:: Task details ::
When you copy the data, keep every line exactly as written and skip the pictures.
━━━━━ The records
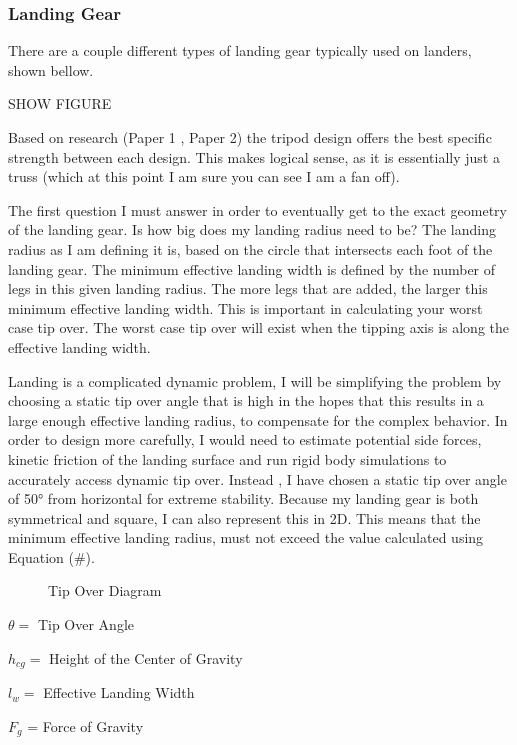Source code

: \documentclass[12pt,letterpaper]{article}
\begin{document}
\subsubsection{Landing Gear}

There are a couple different types of landing gear typically used on landers, shown bellow.

SHOW FIGURE

Based on research (Paper 1 , Paper 2) the tripod design offers the best specific strength between each design. This makes logical sense, as it is essentially just a truss (which at this point I am sure you can see I am a fan off).

The first question I must answer in order to eventually get to the exact geometry of the landing gear. Is how big does my landing radius need to be? The landing radius as I am defining it is, based on the circle that intersects each foot of the landing gear. The minimum effective landing width is defined by the number of legs in this given landing radius. The more legs that are added, the larger this minimum effective landing width. This is important in calculating your worst case tip over. The worst case tip over will exist when the tipping axis is along the effective landing width.

Landing is a complicated dynamic problem, I will be simplifying the problem by choosing a static tip over angle that is high in the hopes that this results in a large enough effective landing radius, to compensate for the complex behavior. In order to design more carefully, I would need to estimate potential side forces, kinetic friction of the landing surface and run rigid body simulations to accurately access dynamic tip over. Instead , I have chosen a static tip over angle of 50\unit{\degree} from horizontal for extreme stability. Because my landing gear is both symmetrical and square, I can also represent this in 2D. This means that the minimum effective landing radius, must not exceed the value calculated using Equation (#).

\begin{figure}[h!]
\centering
\caption{Tip Over Diagram}
\end{figure}
\begin{description}
    \item $\theta = $ Tip Over Angle 
    \item $h_{cg} =$ Height of the Center of Gravity 
    \item $l_w = $ Effective Landing Width
    \item $F_g$ = Force of Gravity
\end{description}
\end{document}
━━━━━━━━━━
:: Solved exercise ::
Source code

: \documentclass[12pt,letterpaper]{article}
\begin{document}
\subsubsection{Landing Gear}

There are a couple different types of landing gear typically used on landers, shown bellow.

SHOW FIGURE

Based on research (Paper 1 , Paper 2) the tripod design offers the best specific strength between each design. This makes logical sense, as it is essentially just a truss (which at this point I am sure you can see I am a fan off).

The first question I must answer in order to eventually get to the exact geometry of the landing gear. Is how big does my landing radius need to be? The landing radius as I am defining it is, based on the circle that intersects each foot of the landing gear. The minimum effective landing width is defined by the number of legs in this given landing radius. The more legs that are added, the larger this minimum effective landing width. This is important in calculating your worst case tip over. The worst case tip over will exist when the tipping axis is along the effective landing width.

Landing is a complicated dynamic problem, I will be simplifying the problem by choosing a static tip over angle that is high in the hopes that this results in a large enough effective landing radius, to compensate for the complex behavior. In order to design more carefully, I would need to estimate potential side forces, kinetic friction of the landing surface and run rigid body simulations to accurately access dynamic tip over. Instead , I have chosen a static tip over angle of 50\unit{\degree} from horizontal for extreme stability. Because my landing gear is both symmetrical and square, I can also represent this in 2D. This means that the minimum effective landing radius, must not exceed the value calculated using Equation (#).

\begin{figure}[h!]
\centering
\caption{Tip Over Diagram}
\end{figure}
\begin{description}
    \item $\theta = $ Tip Over Angle 
    \item $h_{cg} =$ Height of the Center of Gravity 
    \item $l_w = $ Effective Landing Width
    \item $F_g$ = Force of Gravity
\end{description}
\end{document}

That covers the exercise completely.